O que é que o Podemos pode e nós não podemos? (a hierarquia de medos) 
Têm sido publicadas análises várias da sondagem de Espanha e da situação política de países do resto da Europa, comparando-as com a fixidez do sistema partidário português. Importantes as de André Freire e, hoje no i, de Nuno Ramos de Almeida, "Há razões para não podermos?". Julgo que sim, que há razões.

Há algum tempo - há anos - fui escrevendo aqui da necessidade de uma aliança das esquerdas. O resultado foi um desastre e nenhuma aliança nas Europeias.

Posso apontar o que me parece sobre as razões da especificidade: 
1. O "salazarismo está vivo nos nossos corações": hoje mesmo leio que o director obscuro da Faculdade de Direito de Coimbra, António Santos Justo, proibiu um debate entre Rui Tavares e Pedro Mexia porque "não quer ideologia na Faculdade". Leio e não acredito. O discurso-tipo de Cavaco - o político não-político que dissemina o discurso anti-políticos - dá os seus funestos resultados. Cavaco com esse discurso vai ao encontro dos piores resquícios do tempo do regime da ditadura. "Discutir política é proibido" como se isso mesmo não fosse uma posição política de extrema direita. Discutir política é coisa de comunistas; governar é "a bem da Nação", "não é política". Uma vergonha sem nome. 
2. A existência do Partido Comunista; enquanto que nos outros países da Europa os PCs desapareceram, pura e simplesmente, o PCP mantém-se forte. Deste modo a clivagem Salazar-Cunhal, que marcou o século XX em Portugal prossegue. O Bloco - com todos os meus amigos lá - recupera aspectos idênticos da situação de 1968-75. Daqui resultou o imobilismo que algumas movimentações noutras esquerdas poderão romper nas próximas eleições. Julgo que a força do PC na sociedade e nos sindicatos foi, em Portugal, um obstáculo ao aparecimento de Siryzas e de Podemos. Quando se existe ocupa-se um espaço. 
3. As elites culturais não são elites nem são cultas e mantêm o quadro que marcou o regime fascista após 1945: a divisão entre "a situação" e "a oposição" para além de largas camadas de apolíticos secretos (de direita). O medo bipartido do antigo regime. Quem rompeu este bloqueio social e político foram os militares em 1974, convém lembrar. Depois de 1980 recreou-se uma nova hierarquia de medos que atravessa a sociedade de alto a baixo, nas empresas, nas escolas, nos hospitais, nos partidos. "Eles - sempre eles - é que mandam". 
4. A justiça.

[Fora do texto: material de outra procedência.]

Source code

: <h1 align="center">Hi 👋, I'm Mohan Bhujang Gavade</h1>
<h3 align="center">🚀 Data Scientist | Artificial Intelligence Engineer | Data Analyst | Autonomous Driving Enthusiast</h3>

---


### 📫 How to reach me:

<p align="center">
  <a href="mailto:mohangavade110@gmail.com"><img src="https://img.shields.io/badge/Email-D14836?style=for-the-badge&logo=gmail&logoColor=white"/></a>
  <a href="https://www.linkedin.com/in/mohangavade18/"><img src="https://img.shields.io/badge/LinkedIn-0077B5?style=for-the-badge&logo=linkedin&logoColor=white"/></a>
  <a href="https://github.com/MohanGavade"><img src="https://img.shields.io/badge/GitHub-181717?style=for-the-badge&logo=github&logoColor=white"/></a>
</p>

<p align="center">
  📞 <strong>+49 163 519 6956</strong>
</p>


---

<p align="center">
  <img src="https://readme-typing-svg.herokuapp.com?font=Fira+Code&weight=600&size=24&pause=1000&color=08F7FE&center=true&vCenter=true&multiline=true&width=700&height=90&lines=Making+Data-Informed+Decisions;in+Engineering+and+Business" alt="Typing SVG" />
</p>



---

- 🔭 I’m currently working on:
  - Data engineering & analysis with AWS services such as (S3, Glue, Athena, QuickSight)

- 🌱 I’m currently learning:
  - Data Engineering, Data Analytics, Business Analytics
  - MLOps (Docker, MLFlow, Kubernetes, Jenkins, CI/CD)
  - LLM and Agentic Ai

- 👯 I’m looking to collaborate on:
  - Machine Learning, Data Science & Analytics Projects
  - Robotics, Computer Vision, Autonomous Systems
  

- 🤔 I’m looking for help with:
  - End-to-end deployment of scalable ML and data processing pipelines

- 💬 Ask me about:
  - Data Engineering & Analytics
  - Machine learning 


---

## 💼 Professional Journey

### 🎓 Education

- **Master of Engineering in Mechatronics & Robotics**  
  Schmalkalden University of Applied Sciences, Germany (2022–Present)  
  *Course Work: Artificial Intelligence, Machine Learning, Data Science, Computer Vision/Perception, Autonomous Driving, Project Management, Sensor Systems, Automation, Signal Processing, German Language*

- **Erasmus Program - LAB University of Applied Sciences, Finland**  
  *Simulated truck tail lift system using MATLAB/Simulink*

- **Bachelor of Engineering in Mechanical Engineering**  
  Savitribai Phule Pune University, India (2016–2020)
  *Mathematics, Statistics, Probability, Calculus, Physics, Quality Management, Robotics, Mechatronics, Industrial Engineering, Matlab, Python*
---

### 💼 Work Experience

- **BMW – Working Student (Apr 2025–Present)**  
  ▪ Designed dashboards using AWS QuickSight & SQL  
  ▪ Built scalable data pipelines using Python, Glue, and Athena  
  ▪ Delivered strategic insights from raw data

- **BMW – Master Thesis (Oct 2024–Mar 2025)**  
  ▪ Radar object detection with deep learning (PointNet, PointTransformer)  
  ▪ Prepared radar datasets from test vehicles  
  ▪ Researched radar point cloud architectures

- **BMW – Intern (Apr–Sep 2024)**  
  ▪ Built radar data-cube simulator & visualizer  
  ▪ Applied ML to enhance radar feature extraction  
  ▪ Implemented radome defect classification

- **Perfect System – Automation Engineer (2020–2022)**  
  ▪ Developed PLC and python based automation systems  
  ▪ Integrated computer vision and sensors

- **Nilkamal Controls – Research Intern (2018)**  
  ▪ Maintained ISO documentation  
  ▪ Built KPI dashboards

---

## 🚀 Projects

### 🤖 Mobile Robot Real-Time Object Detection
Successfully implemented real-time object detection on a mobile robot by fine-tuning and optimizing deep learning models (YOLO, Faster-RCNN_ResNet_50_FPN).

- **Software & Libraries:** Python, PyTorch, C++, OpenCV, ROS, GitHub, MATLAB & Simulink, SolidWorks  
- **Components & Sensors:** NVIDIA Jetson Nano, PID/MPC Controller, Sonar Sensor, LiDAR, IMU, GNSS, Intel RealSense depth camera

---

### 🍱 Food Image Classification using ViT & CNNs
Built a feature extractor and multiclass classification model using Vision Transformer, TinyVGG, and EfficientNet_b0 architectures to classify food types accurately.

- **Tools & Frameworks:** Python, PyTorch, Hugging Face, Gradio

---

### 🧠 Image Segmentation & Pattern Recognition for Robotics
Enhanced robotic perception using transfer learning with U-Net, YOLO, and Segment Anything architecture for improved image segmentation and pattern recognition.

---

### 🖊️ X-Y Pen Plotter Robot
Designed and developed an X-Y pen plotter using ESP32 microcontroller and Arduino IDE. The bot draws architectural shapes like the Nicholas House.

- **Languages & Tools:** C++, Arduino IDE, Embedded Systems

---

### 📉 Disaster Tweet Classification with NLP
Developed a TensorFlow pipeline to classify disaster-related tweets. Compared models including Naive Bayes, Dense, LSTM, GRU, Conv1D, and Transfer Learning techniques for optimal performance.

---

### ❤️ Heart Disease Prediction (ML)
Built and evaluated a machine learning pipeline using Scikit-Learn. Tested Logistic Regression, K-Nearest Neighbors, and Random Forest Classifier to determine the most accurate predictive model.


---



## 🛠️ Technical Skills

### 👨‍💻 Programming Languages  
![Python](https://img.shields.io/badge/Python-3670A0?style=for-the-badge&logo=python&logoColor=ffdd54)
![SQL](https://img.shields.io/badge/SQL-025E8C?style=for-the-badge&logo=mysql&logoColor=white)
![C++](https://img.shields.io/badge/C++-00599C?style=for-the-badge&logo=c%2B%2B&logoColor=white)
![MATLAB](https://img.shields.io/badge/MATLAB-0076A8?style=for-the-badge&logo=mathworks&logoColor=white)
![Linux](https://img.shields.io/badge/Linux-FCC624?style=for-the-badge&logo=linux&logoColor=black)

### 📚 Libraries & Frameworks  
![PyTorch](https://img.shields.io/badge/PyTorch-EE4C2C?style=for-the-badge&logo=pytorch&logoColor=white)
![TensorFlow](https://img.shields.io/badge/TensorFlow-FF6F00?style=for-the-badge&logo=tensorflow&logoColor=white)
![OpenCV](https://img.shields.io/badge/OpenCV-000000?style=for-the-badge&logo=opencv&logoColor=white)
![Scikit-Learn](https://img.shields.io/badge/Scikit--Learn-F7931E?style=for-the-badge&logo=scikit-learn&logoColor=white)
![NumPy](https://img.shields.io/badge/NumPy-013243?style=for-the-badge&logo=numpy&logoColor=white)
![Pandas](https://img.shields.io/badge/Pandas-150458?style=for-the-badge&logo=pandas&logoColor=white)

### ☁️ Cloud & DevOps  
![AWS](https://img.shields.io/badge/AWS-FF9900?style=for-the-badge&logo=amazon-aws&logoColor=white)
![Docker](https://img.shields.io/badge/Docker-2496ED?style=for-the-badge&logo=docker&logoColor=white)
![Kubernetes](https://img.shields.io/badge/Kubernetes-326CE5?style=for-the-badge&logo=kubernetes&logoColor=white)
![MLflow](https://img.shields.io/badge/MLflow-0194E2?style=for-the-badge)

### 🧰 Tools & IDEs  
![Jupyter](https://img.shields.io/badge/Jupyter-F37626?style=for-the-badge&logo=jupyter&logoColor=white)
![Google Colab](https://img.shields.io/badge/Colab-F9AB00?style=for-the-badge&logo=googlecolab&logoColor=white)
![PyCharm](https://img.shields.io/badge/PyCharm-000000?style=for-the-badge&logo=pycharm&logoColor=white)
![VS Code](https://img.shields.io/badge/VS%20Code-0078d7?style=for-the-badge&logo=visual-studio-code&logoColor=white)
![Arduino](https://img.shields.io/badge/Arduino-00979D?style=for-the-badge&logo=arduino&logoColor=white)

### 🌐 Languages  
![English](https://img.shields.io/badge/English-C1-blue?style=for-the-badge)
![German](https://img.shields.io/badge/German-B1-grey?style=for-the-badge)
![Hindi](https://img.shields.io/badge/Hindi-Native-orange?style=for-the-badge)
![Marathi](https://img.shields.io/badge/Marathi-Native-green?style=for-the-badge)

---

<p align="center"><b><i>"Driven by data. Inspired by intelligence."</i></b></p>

O número de presos e arguidos por corrupção em Espanha é enorme desde a filha do rei e o seu elegante marido, até muitos autarcas e financiadores ilegais de partidos. Em Portugal contam-se pelos dedos e todos os banqueiros envolvidos em escândalos, estão à espera das previsíveis prescrições, bem instalados em suas casas. A justiça não funciona em Portugal e esse facto favorece a hierarquia de medos e a prática da corrupção. Claro que deve existir "a presunçao de inocência", mas devia igualmente existir a presunção de condenação uma vez terminados os julgamentos. 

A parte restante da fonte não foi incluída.